[Opening Information provided section]
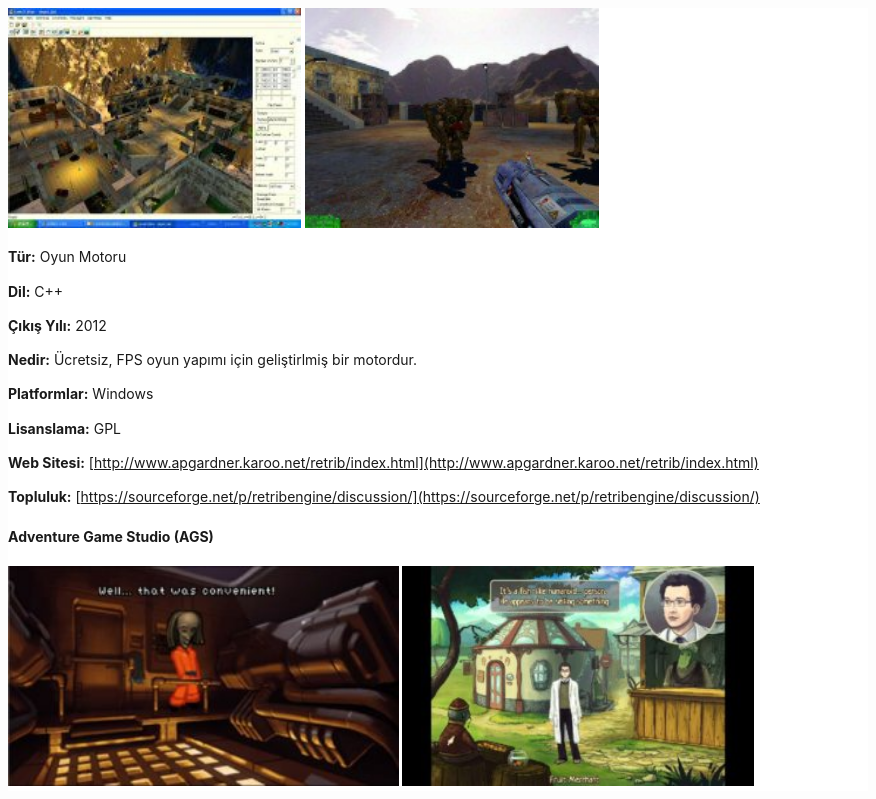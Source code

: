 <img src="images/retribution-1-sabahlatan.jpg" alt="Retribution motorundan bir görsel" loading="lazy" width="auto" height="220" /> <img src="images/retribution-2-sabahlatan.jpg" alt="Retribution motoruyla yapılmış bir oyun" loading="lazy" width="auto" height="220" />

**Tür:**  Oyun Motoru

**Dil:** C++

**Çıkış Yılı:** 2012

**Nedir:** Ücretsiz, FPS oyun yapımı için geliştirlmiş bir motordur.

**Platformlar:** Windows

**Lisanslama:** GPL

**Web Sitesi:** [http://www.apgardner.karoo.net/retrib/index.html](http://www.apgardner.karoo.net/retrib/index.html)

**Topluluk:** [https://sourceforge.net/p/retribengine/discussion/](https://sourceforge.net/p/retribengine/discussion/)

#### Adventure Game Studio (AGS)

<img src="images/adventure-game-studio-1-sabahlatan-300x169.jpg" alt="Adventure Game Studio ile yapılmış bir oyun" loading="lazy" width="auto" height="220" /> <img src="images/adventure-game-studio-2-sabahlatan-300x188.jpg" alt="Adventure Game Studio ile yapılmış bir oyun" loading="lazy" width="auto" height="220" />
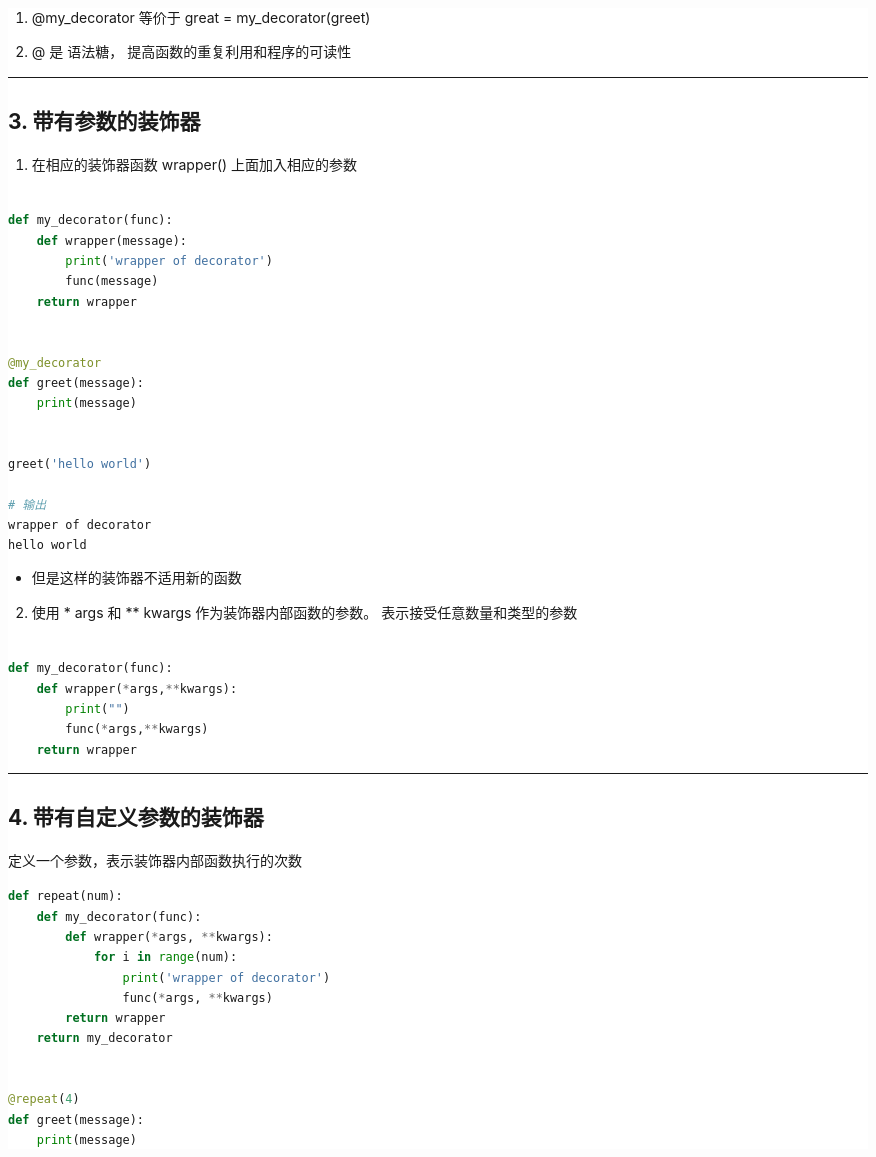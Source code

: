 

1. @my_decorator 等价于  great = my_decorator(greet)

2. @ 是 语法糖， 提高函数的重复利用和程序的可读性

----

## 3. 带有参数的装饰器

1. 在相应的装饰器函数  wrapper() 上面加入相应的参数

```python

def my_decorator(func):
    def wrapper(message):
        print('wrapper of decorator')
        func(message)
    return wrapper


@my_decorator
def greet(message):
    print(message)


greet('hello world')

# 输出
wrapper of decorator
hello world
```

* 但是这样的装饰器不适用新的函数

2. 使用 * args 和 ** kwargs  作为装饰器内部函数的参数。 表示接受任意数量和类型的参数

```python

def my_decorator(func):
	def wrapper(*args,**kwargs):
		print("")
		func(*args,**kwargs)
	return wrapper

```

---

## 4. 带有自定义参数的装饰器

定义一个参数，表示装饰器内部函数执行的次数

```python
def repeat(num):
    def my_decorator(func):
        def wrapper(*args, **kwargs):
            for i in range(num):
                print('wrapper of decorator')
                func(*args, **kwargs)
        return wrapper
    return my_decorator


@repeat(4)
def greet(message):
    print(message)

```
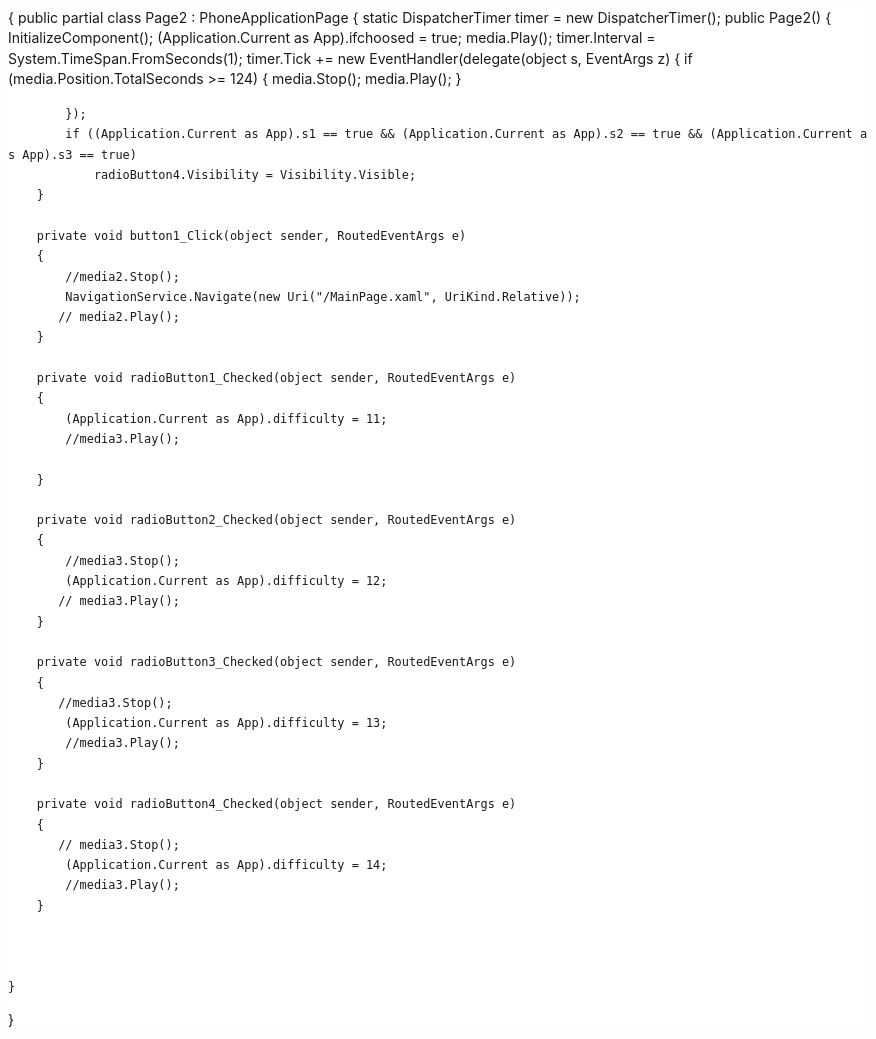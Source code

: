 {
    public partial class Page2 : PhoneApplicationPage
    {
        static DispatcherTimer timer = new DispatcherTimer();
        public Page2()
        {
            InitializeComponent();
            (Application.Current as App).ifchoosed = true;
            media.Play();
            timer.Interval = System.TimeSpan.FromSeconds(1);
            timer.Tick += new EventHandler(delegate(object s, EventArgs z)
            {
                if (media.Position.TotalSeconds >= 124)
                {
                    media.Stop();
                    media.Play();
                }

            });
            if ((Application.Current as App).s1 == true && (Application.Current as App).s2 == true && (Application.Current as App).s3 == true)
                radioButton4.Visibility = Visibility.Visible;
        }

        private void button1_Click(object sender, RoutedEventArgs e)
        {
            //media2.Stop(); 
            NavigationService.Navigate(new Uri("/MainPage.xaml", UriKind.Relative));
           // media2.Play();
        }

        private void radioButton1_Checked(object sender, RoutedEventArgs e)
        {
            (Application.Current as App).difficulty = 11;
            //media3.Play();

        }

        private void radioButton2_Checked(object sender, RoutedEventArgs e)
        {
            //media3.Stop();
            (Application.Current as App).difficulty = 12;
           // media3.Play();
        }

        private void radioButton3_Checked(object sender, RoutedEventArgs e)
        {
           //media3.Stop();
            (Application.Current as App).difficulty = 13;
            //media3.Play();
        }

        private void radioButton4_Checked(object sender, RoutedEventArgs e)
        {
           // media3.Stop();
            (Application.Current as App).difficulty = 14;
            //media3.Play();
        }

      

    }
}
[Closing Information provided section]
- **What you have to do**
The required answer is each line of the data in which the word "true" appears.

- **Problem solution**
            (Application.Current as App).ifchoosed = true;
            if ((Application.Current as App).s1 == true && (Application.Current as App).s2 == true && (Application.Current as App).s3 == true)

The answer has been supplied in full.